> [REQUIREMENT] The required output is the lines below from the line containing "आ᳓ देव᳓ताता हवि᳓षा विवासति" to the line containing "## Download", inclusive, retyped exactly. No other lines belong in it.

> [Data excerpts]
_ _ _
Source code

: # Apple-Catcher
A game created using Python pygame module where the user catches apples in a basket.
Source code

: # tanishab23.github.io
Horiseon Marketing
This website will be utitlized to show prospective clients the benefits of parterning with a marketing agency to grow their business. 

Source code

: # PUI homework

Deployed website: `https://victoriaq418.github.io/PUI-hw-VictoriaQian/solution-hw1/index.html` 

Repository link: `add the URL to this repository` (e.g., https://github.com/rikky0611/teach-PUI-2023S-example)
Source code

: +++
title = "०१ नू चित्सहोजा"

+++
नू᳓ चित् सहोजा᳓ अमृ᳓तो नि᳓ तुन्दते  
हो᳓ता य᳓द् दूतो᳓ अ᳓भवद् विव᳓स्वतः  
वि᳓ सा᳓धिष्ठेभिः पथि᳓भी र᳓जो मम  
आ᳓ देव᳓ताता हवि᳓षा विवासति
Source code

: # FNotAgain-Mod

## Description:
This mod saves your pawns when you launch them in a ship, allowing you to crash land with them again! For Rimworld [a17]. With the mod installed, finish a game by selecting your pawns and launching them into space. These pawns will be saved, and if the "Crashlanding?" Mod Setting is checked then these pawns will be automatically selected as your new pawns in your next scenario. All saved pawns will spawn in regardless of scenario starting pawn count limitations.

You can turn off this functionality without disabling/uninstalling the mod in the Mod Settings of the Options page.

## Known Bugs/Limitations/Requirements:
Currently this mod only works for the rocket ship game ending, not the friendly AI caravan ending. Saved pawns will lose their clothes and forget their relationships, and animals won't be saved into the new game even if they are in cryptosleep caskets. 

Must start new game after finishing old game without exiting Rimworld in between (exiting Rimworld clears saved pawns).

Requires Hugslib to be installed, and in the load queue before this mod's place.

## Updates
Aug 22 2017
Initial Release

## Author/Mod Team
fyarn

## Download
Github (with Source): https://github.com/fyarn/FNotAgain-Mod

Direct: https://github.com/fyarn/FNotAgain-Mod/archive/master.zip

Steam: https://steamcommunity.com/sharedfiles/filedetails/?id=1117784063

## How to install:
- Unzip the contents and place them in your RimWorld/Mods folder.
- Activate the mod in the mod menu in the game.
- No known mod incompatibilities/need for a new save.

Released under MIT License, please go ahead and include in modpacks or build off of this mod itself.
_ _ _
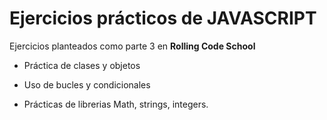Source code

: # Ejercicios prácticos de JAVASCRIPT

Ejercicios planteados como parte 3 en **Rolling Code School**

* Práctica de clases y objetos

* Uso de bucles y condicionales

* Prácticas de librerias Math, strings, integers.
_ _ _
> [SOLUTION TO THE PROBLEM]
आ᳓ देव᳓ताता हवि᳓षा विवासति
Source code

: # FNotAgain-Mod

## Description:
This mod saves your pawns when you launch them in a ship, allowing you to crash land with them again! For Rimworld [a17]. With the mod installed, finish a game by selecting your pawns and launching them into space. These pawns will be saved, and if the "Crashlanding?" Mod Setting is checked then these pawns will be automatically selected as your new pawns in your next scenario. All saved pawns will spawn in regardless of scenario starting pawn count limitations.

You can turn off this functionality without disabling/uninstalling the mod in the Mod Settings of the Options page.

## Known Bugs/Limitations/Requirements:
Currently this mod only works for the rocket ship game ending, not the friendly AI caravan ending. Saved pawns will lose their clothes and forget their relationships, and animals won't be saved into the new game even if they are in cryptosleep caskets. 

Must start new game after finishing old game without exiting Rimworld in between (exiting Rimworld clears saved pawns).

Requires Hugslib to be installed, and in the load queue before this mod's place.

## Updates
Aug 22 2017
Initial Release

## Author/Mod Team
fyarn

## Download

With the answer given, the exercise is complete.